Hechos 2:14a, 36-41
1 Pedro 2:20b-25
Juan 10:1-10
Jesús es revelado como el Buen Pastor, que cumple el Salmo 23 en todas sus promesas, precisamente a través del Misterio Pascual. El Pastor guía a la oveja hacia la vida, y así es como Cristo define su ministerio. “Yo he venido para que tengan vida, y la tengan en abundancia”.
Para poder tenerla en abundancia, o sea, llegar a la resurrección de los muertos y al lugar en el trono de Dios, primero debemos “tenerla”. La vida natural es la condición previa necesaria para la vida sobrenatural, y por lo tanto, la defensa de la vida natural es necesariamente un aspecto de la proclamación del regalo de vida sobrenatural y la misión de la Iglesia para guiar a las personas hacia ella.
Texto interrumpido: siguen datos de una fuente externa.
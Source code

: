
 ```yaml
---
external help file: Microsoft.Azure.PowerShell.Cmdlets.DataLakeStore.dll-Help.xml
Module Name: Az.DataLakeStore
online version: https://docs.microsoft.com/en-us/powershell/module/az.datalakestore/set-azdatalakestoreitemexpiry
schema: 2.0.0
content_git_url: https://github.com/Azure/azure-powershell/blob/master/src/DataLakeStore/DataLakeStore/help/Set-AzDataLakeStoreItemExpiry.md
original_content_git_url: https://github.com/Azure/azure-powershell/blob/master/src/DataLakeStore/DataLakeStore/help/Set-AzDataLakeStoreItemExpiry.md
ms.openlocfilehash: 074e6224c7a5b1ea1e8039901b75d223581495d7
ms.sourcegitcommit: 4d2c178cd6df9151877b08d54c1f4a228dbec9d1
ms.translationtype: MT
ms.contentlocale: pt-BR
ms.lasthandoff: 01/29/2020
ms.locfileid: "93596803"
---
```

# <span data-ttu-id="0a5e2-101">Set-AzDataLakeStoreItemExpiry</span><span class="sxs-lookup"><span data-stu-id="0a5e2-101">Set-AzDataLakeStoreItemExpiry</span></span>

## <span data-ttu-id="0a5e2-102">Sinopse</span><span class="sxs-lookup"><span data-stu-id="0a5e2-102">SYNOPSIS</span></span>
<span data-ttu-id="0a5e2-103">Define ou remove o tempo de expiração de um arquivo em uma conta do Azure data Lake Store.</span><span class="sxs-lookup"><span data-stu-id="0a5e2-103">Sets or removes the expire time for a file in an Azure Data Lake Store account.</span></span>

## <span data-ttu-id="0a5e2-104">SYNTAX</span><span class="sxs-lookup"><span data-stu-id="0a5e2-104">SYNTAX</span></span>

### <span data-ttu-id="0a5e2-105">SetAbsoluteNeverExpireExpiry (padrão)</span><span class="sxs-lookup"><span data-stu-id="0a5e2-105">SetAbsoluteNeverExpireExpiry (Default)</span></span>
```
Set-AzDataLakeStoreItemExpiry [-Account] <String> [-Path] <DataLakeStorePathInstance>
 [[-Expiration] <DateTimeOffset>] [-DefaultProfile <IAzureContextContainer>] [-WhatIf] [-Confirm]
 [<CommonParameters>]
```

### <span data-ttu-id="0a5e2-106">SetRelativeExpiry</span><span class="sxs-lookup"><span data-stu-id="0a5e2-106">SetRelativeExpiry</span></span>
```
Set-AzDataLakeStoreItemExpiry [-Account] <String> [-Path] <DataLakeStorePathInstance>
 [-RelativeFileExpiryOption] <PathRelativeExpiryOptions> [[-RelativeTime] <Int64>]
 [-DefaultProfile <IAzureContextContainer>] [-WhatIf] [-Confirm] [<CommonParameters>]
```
En una cultura de muerte, la predicación de Pedro sobre el arrepentimiento que encontramos en la primera lectura de hoy, tiene un significado particular en cuanto a rechazar el aborto y la eutanasia, individual y colectivamente, así como a la mentalidad que está detrás de ello. Estos demonios no son simplemente la destrucción de la vida sino la negación directa y enclaustrada legalmente de su valor intrínseco.
La promoción y la educación de las vocaciones en nuestros tiempos encuentran una fuente fructífera en el movimiento que defiende el derecho a la vida, y deberían estar explícitamente ligados a la necesidad de aquellos que proclamen ese mensaje.
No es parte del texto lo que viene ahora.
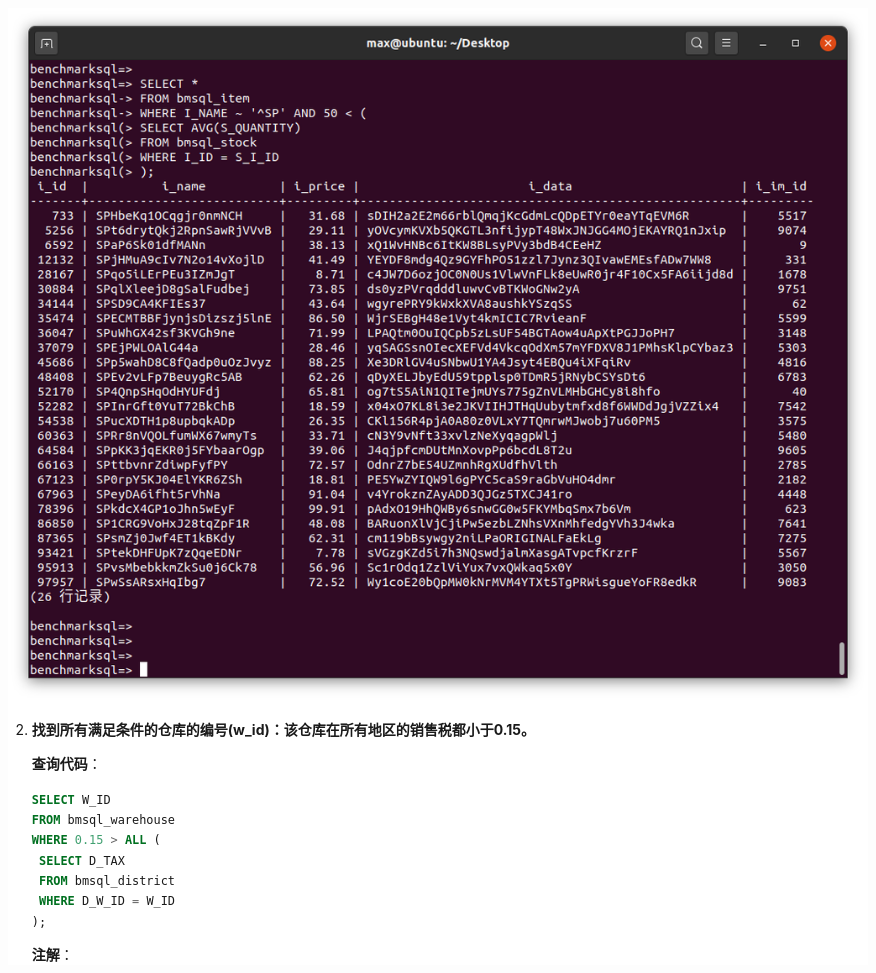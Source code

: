    ![](image/5-1.png)

   

2. **找到所有满足条件的仓库的编号(w_id)：该仓库在所有地区的销售税都小于0.15。**

   **查询代码**：

   ``` sql
   SELECT W_ID
   FROM bmsql_warehouse
   WHERE 0.15 > ALL (
   	SELECT D_TAX
   	FROM bmsql_district
   	WHERE D_W_ID = W_ID
   );
   ```

   **注解**：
El comienzo de la encíclica “El Evangelio de la Vida” se refiere al pasaje del Evangelio de hoy y brinda la siguiente perspectiva, que puede informar nuestra prédica actual:
“Cuando presenta el corazón de su misión redentora, Jesús dice: “Yo he venido para que tengan vida, y la tengan en abundancia” (Jn 10:10). En verdad, se está refiriendo a esa vida “nueva” y “eterna” que consiste en la comunión con el Padre, hacia quien cada persona está llamada a través del Hijo y por medio del Espíritu Santificador...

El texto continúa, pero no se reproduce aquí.